_TASK REQUIREMENTS_
Reproduce the listing below exactly. Pictures do not belong in the copy.
++++ EXERCISE INPUT
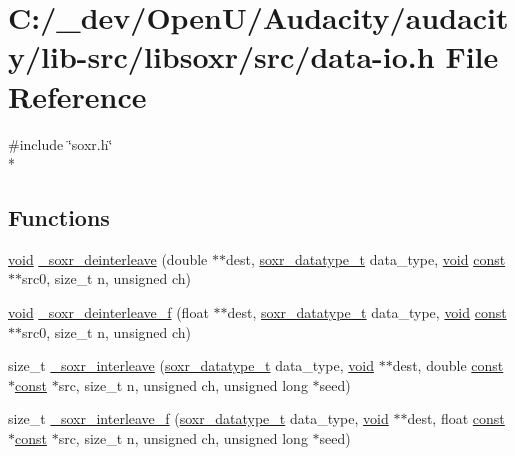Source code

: \hypertarget{data-io_8h}{}\section{C\+:/\+\_\+dev/\+Open\+U/\+Audacity/audacity/lib-\/src/libsoxr/src/data-\/io.h File Reference}
\label{data-io_8h}
{\ttfamily \#include \char`\"{}soxr.\+h\char`\"{}}\\*
\subsection*{Functions}
\begin{DoxyCompactItemize}
\item 
\hyperlink{sound_8c_ae35f5844602719cf66324f4de2a658b3}{void} \hyperlink{data-io_8h_a3e2562473faf84d3a9210f5ec4922fb2}{\+\_\+soxr\+\_\+deinterleave} (double $\ast$$\ast$dest, \hyperlink{soxr_8h_ac648d3d2dd7b1988e631d6205e73f66d}{soxr\+\_\+datatype\+\_\+t} data\+\_\+type, \hyperlink{sound_8c_ae35f5844602719cf66324f4de2a658b3}{void} \hyperlink{getopt1_8c_a2c212835823e3c54a8ab6d95c652660e}{const} $\ast$$\ast$src0, size\+\_\+t n, unsigned ch)
\item 
\hyperlink{sound_8c_ae35f5844602719cf66324f4de2a658b3}{void} \hyperlink{data-io_8h_ae52e823e505bcd1b46a7a5e1888b3e16}{\+\_\+soxr\+\_\+deinterleave\+\_\+f} (float $\ast$$\ast$dest, \hyperlink{soxr_8h_ac648d3d2dd7b1988e631d6205e73f66d}{soxr\+\_\+datatype\+\_\+t} data\+\_\+type, \hyperlink{sound_8c_ae35f5844602719cf66324f4de2a658b3}{void} \hyperlink{getopt1_8c_a2c212835823e3c54a8ab6d95c652660e}{const} $\ast$$\ast$src0, size\+\_\+t n, unsigned ch)
\item 
size\+\_\+t \hyperlink{data-io_8h_a8cf548e4d094401e15dd78380be62644}{\+\_\+soxr\+\_\+interleave} (\hyperlink{soxr_8h_ac648d3d2dd7b1988e631d6205e73f66d}{soxr\+\_\+datatype\+\_\+t} data\+\_\+type, \hyperlink{sound_8c_ae35f5844602719cf66324f4de2a658b3}{void} $\ast$$\ast$dest, double \hyperlink{getopt1_8c_a2c212835823e3c54a8ab6d95c652660e}{const} $\ast$\hyperlink{getopt1_8c_a2c212835823e3c54a8ab6d95c652660e}{const} $\ast$src, size\+\_\+t n, unsigned ch, unsigned long $\ast$seed)
\item 
size\+\_\+t \hyperlink{data-io_8h_aa94e9c0f89c276eb61d6abc0207ff3f3}{\+\_\+soxr\+\_\+interleave\+\_\+f} (\hyperlink{soxr_8h_ac648d3d2dd7b1988e631d6205e73f66d}{soxr\+\_\+datatype\+\_\+t} data\+\_\+type, \hyperlink{sound_8c_ae35f5844602719cf66324f4de2a658b3}{void} $\ast$$\ast$dest, float \hyperlink{getopt1_8c_a2c212835823e3c54a8ab6d95c652660e}{const} $\ast$\hyperlink{getopt1_8c_a2c212835823e3c54a8ab6d95c652660e}{const} $\ast$src, size\+\_\+t n, unsigned ch, unsigned long $\ast$seed)
\end{DoxyCompactItemize}


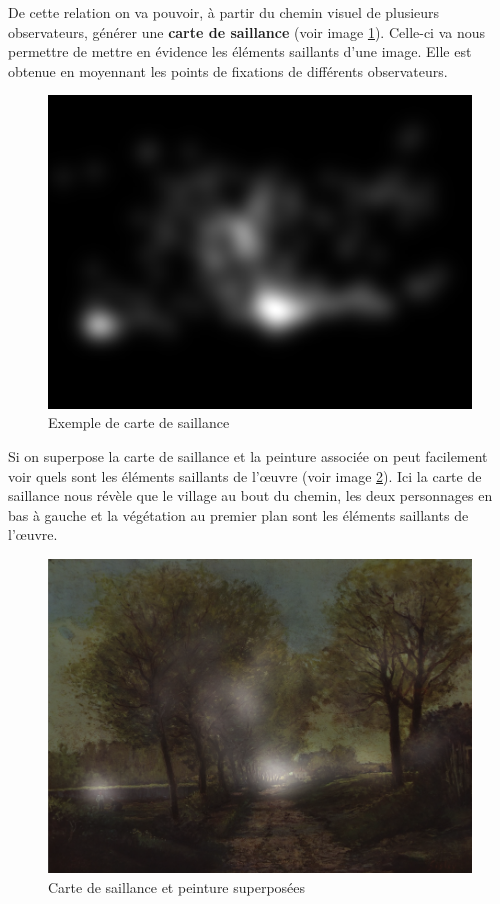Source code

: \par
De cette relation on va pouvoir, à partir du chemin visuel de plusieurs observateurs, générer une \textbf{carte de saillance} (voir image \ref{ex_saliency_map}). Celle-ci va nous permettre de mettre en évidence les éléments saillants d'une image. Elle est obtenue en moyennant les points de fixations de différents observateurs. 

\begin{figure}[!ht]
    \centering
    \includegraphics[width=0.7\linewidth]{datas/exemple_saliency_map.png}
    \caption{Exemple de carte de saillance}
    \label{ex_saliency_map}
\end{figure}

\par
Si on superpose la carte de saillance et la peinture associée on peut facilement voir quels sont les éléments saillants de l'\oe{}uvre (voir image \ref{saliency_map_transparency}). Ici la carte de saillance nous révèle que le village au bout du chemin, les deux personnages en bas à gauche et la végétation au premier plan sont les éléments saillants de l'\oe{}uvre.

\begin{figure}[!ht]
    \centering
    \includegraphics[width=0.7\linewidth]{datas/exemple_saliency_map_transparency.png}
    \caption{Carte de saillance et peinture superposées}
    \label{saliency_map_transparency}
\end{figure}

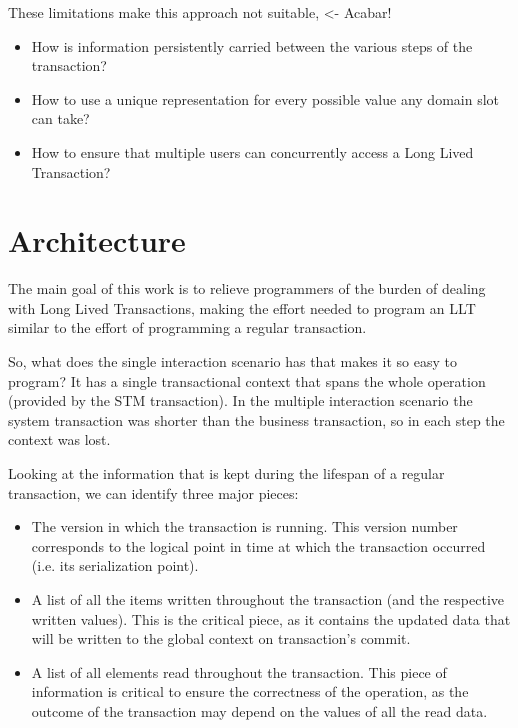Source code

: These limitations make this approach not suitable, <- Acabar!

\begin{itemize}

\item How is information persistently carried between the various
  steps of the transaction?

\item How to use a unique representation for every possible value any
  domain slot can take?

\item How to ensure that multiple users can concurrently access a Long
  Lived Transaction?

\end{itemize}

\section{Architecture}
\label{sec:arch}

The main goal of this work is to relieve programmers of the burden of
dealing with Long Lived Transactions, making the effort needed to
program an LLT similar to the effort of programming a regular
transaction.

So, what does the single interaction scenario has that makes it so
easy to program? It has a single transactional context that spans the
whole operation (provided by the STM transaction). In the multiple
interaction scenario the system transaction was shorter than the
business transaction, so in each step the context was lost.

Looking at the information that is kept during the lifespan of a
regular transaction, we can identify three major pieces:

\begin{itemize}
\item The version in which the transaction is running. This version
  number corresponds to the logical point in time at which the
  transaction occurred (i.e. its serialization point).
\item A list of all the items written throughout the transaction (and
  the respective written values). This is the critical piece, as it
  contains the updated data that will be written to the global context
  on transaction's commit.
\item A list of all elements read throughout the transaction. This
  piece of information is critical to ensure the correctness of the
  operation, as the outcome of the transaction may depend on the
  values of all the read data.
\end{itemize}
++++++++
_EXERCISE RESPONSE_
Source code

: \hypertarget{data-io_8h}{}\section{C\+:/\+\_\+dev/\+Open\+U/\+Audacity/audacity/lib-\/src/libsoxr/src/data-\/io.h File Reference}
\label{data-io_8h}
{\ttfamily \#include \char`\"{}soxr.\+h\char`\"{}}\\*
\subsection*{Functions}
\begin{DoxyCompactItemize}
\item 
\hyperlink{sound_8c_ae35f5844602719cf66324f4de2a658b3}{void} \hyperlink{data-io_8h_a3e2562473faf84d3a9210f5ec4922fb2}{\+\_\+soxr\+\_\+deinterleave} (double $\ast$$\ast$dest, \hyperlink{soxr_8h_ac648d3d2dd7b1988e631d6205e73f66d}{soxr\+\_\+datatype\+\_\+t} data\+\_\+type, \hyperlink{sound_8c_ae35f5844602719cf66324f4de2a658b3}{void} \hyperlink{getopt1_8c_a2c212835823e3c54a8ab6d95c652660e}{const} $\ast$$\ast$src0, size\+\_\+t n, unsigned ch)
\item 
\hyperlink{sound_8c_ae35f5844602719cf66324f4de2a658b3}{void} \hyperlink{data-io_8h_ae52e823e505bcd1b46a7a5e1888b3e16}{\+\_\+soxr\+\_\+deinterleave\+\_\+f} (float $\ast$$\ast$dest, \hyperlink{soxr_8h_ac648d3d2dd7b1988e631d6205e73f66d}{soxr\+\_\+datatype\+\_\+t} data\+\_\+type, \hyperlink{sound_8c_ae35f5844602719cf66324f4de2a658b3}{void} \hyperlink{getopt1_8c_a2c212835823e3c54a8ab6d95c652660e}{const} $\ast$$\ast$src0, size\+\_\+t n, unsigned ch)
\item 
size\+\_\+t \hyperlink{data-io_8h_a8cf548e4d094401e15dd78380be62644}{\+\_\+soxr\+\_\+interleave} (\hyperlink{soxr_8h_ac648d3d2dd7b1988e631d6205e73f66d}{soxr\+\_\+datatype\+\_\+t} data\+\_\+type, \hyperlink{sound_8c_ae35f5844602719cf66324f4de2a658b3}{void} $\ast$$\ast$dest, double \hyperlink{getopt1_8c_a2c212835823e3c54a8ab6d95c652660e}{const} $\ast$\hyperlink{getopt1_8c_a2c212835823e3c54a8ab6d95c652660e}{const} $\ast$src, size\+\_\+t n, unsigned ch, unsigned long $\ast$seed)
\item 
size\+\_\+t \hyperlink{data-io_8h_aa94e9c0f89c276eb61d6abc0207ff3f3}{\+\_\+soxr\+\_\+interleave\+\_\+f} (\hyperlink{soxr_8h_ac648d3d2dd7b1988e631d6205e73f66d}{soxr\+\_\+datatype\+\_\+t} data\+\_\+type, \hyperlink{sound_8c_ae35f5844602719cf66324f4de2a658b3}{void} $\ast$$\ast$dest, float \hyperlink{getopt1_8c_a2c212835823e3c54a8ab6d95c652660e}{const} $\ast$\hyperlink{getopt1_8c_a2c212835823e3c54a8ab6d95c652660e}{const} $\ast$src, size\+\_\+t n, unsigned ch, unsigned long $\ast$seed)
\end{DoxyCompactItemize}


Source code

: \par
De cette relation on va pouvoir, à partir du chemin visuel de plusieurs observateurs, générer une \textbf{carte de saillance} (voir image \ref{ex_saliency_map}). Celle-ci va nous permettre de mettre en évidence les éléments saillants d'une image. Elle est obtenue en moyennant les points de fixations de différents observateurs. 

\begin{figure}[!ht]
    \centering
    \includegraphics[width=0.7\linewidth]{datas/exemple_saliency_map.png}
    \caption{Exemple de carte de saillance}
    \label{ex_saliency_map}
\end{figure}

\par
Si on superpose la carte de saillance et la peinture associée on peut facilement voir quels sont les éléments saillants de l'\oe{}uvre (voir image \ref{saliency_map_transparency}). Ici la carte de saillance nous révèle que le village au bout du chemin, les deux personnages en bas à gauche et la végétation au premier plan sont les éléments saillants de l'\oe{}uvre.

\begin{figure}[!ht]
    \centering
    \includegraphics[width=0.7\linewidth]{datas/exemple_saliency_map_transparency.png}
    \caption{Carte de saillance et peinture superposées}
    \label{saliency_map_transparency}
\end{figure}

Source code

: These limitations make this approach not suitable, <- Acabar!

\begin{itemize}

\item How is information persistently carried between the various
  steps of the transaction?

\item How to use a unique representation for every possible value any
  domain slot can take?

\item How to ensure that multiple users can concurrently access a Long
  Lived Transaction?

\end{itemize}

\section{Architecture}
\label{sec:arch}

The main goal of this work is to relieve programmers of the burden of
dealing with Long Lived Transactions, making the effort needed to
program an LLT similar to the effort of programming a regular
transaction.

So, what does the single interaction scenario has that makes it so
easy to program? It has a single transactional context that spans the
whole operation (provided by the STM transaction). In the multiple
interaction scenario the system transaction was shorter than the
business transaction, so in each step the context was lost.

Looking at the information that is kept during the lifespan of a
regular transaction, we can identify three major pieces:

\begin{itemize}
\item The version in which the transaction is running. This version
  number corresponds to the logical point in time at which the
  transaction occurred (i.e. its serialization point).
\item A list of all the items written throughout the transaction (and
  the respective written values). This is the critical piece, as it
  contains the updated data that will be written to the global context
  on transaction's commit.
\item A list of all elements read throughout the transaction. This
  piece of information is critical to ensure the correctness of the
  operation, as the outcome of the transaction may depend on the
  values of all the read data.
\end{itemize}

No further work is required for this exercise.